Two weeks before the presidential election in fall 2016, Milanich organized a panel discussion that brought members of the Dilley project to Barnard: lawyers, an advocacy coordinator, and a Honduran mom and former detainee who sued the U.S. government. The panel sparked many students’ interest in the detention of immigrant families and, in turn, Milanich’s idea to bring Barnard to Dilley.
“I have a long list of volunteer organizations where I could have sent students, but I saw this as a pedagogical opportunity where one goal was to show how a liberal arts education can prepare them to effect social change,” said Milanich. “When the students went into that facility, they were able to connect the dots between what they’d learned about the history of U.S.-Central American relations and the politics of asylum, and what is going on right now with asylum-seeking populations at the border.”
Milanich, along with 10 Barnard and Columbia students, traveled to Texas over spring break (March 17-23, 2019) to volunteer with DPBP at the Dilley facility, the largest immigration family detention center in the country. The detention center houses asylum-seeking mothers and their children.

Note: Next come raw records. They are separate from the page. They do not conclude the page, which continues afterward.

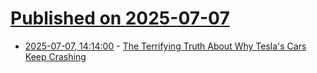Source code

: # [Published on 2025-07-07](index.md)

* [2025-07-07, 14:14:00](https://soylentnews.org/article.pl?sid=25/07/06/136235&from=rss) - [The Terrifying Truth About Why Tesla's Cars Keep Crashing](https://soylentnews.org/article.pl?sid=25/07/06/136235&from=rss)
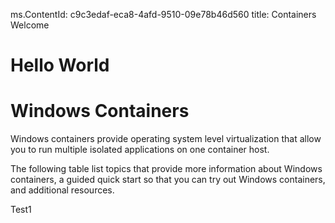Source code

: ms.ContentId: c9c3edaf-eca8-4afd-9510-09e78b46d560
title: Containers Welcome

# Hello World
# Windows Containers

Windows containers provide operating system level virtualization that allow you to run multiple isolated applications on one container host.

The following table list topics that provide more information about Windows containers, a guided quick start so that you can try out Windows containers, and additional resources.

Test1
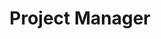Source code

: ---
draft: false
name: "Amber Southard"
title: "Project Manager"
avatar: {
    src: "https://i.postimg.cc/Kv0Q43fs/Amber.jpg",
    alt: "Amber Southard"
}
publishDate: "2022-11-08 15:39"
---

Fifty students had applied for 10 spaces in the Seeking Asylum spring break trip, which required Spanish fluency and marked the first time that DPBP collaborated with an undergraduate professor to create a semester-long curriculum tied to the volunteer week in Dilley, Texas. Of those who were selected, one student wants to be an immigration attorney, another aspires to be a social worker, and another is an anthropology major. This was the second Dilley visit for a student who volunteered at the center last summer. One of the students was recently hired part-time by the Mercy Center in the Bronx, a community organization whose programs and services empower women and their families to make healthy living and economic decisions. (That student is mentored by Bridget Splain Meehan ’08, the Mercy Center’s director of immigrant services.) Some students are primarily interested in immigration issues, while others are attracted to the model of teaching.
Once at Dilley, students offered translation services, helped provide legal counsel to families in the center, reflected on their personal experiences in op-ed pieces, and created a website for the course that includes a glossary of immigration law terms. Ultimately, the goal was for students to learn which parts of the migrants’ stories need to be amplified and how the information could be used to help organizers improve DPBP.

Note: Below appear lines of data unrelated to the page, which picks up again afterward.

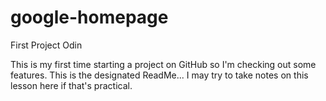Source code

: # google-homepage
First Project Odin

This is my first time starting a project on GitHub so I'm checking out some features. 
This is the designated ReadMe... I may try to take notes on this lesson here if that's practical. 
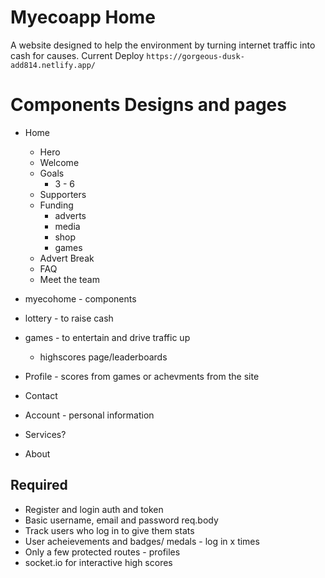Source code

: # Myecoapp Home

A website designed to help the environment by turning internet traffic into cash for causes.
Current Deploy `https://gorgeous-dusk-add814.netlify.app/`

# Components Designs and pages

- Home
  - Hero
  - Welcome
  - Goals
    - 3 - 6
  - Supporters
  - Funding
    - adverts
    - media
    - shop
    - games
  - Advert Break
  - FAQ
  - Meet the team
  
- myecohome - components
- lottery - to raise cash
- games - to entertain and drive traffic up
  - highscores page/leaderboards
- Profile - scores from games or achevments from the site
- Contact
- Account - personal information
- Services?
- About

## Required

- Register and login auth and token
- Basic username, email and password req.body
- Track users who log in to give them stats
- User acheievements and badges/ medals - log in x times
- Only a few protected routes - profiles
- socket.io for interactive high scores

“Student volunteers play a pivotal role in the work that the Dilley Pro Bono Project does to provide legal assistance to asylum-seeking women and children detained in the nation’s largest family detention facility,” explained Katy Murdza, advocacy coordinator with DPBP.
“Going to Dilley was a way for me to get involved and to educate myself on the work that can be done while I’m at Barnard. The most significant part of working alongside my peers and professor was the creation of a community within our class. When one of us had a particularly difficult interview with a client and went outside to process, someone always checked in. As a volunteer, the center can be an incredibly traumatizing environment to be in. Not being alone, knowing that there was always someone to talk or cry or vent to made me feel supported in a way that translated into my being a better volunteer, advocate, and support when someone else needed it.” — Sarah Cicero ’20
“It was important for me to participate in the trip because I wanted to help the families that were being detained. And I wanted to be able to inform people of what was happening at these detention centers because people tend to speak without knowing what these families have had to sacrifice. Oftentimes, we speak of events or issues in class in a theoretical manner, but it was a completely different experience to be in the detention center. I was able to learn so much from my classmates, but I also grew closer to them as they were my sole support system at the center.” — Chabely Altagracia Jorge ’19 CC
“Every time I read the news on Twitter, there was always another horrific story about the migration crisis along the U.S.-Mexico border. Whether it be Border Patrol agents using excessive force on children or migrants living in the nightmarish conditions of the hieleras or perreras, I knew I had to do something. My one week at the Dilley detention center will forever stay in my memory. As a graduating senior, Dilley has encouraged me to pursue a career path that allows me to help the most vulnerable people in this country without hesitation.” — Alondra Lucero ’20
Kids’ drawings: a sample of artwork gifted to Milanich and students from some of the children in the center
Milanich strongly believes that it takes a village to teach a publicly engaged class like this one. She drew from resources provided by alumnae, the Barnard-Columbia community, and beyond. Fanny García ’17 CC, an oral historian and administrator at the New-York Historical Society who has also worked on migrant detention issues, provided a series of workshops on oral history to students and accompanied the group on the trip. Liane Aronchick ’03, a pro bono supervising attorney at Catholic Charities, gave students a crash course in asylum law and also joined them on the trip to Dilley. Dawn Rebecky, a managing copy editor at Condé Nast, led an op-ed writing workshop with students. And because, as Milanich points out, secondary trauma is an issue for people working with a traumatized population, such as incarcerated refugees, the College’s Rosemary Furman Counseling Center ran a workshop for students before their trip.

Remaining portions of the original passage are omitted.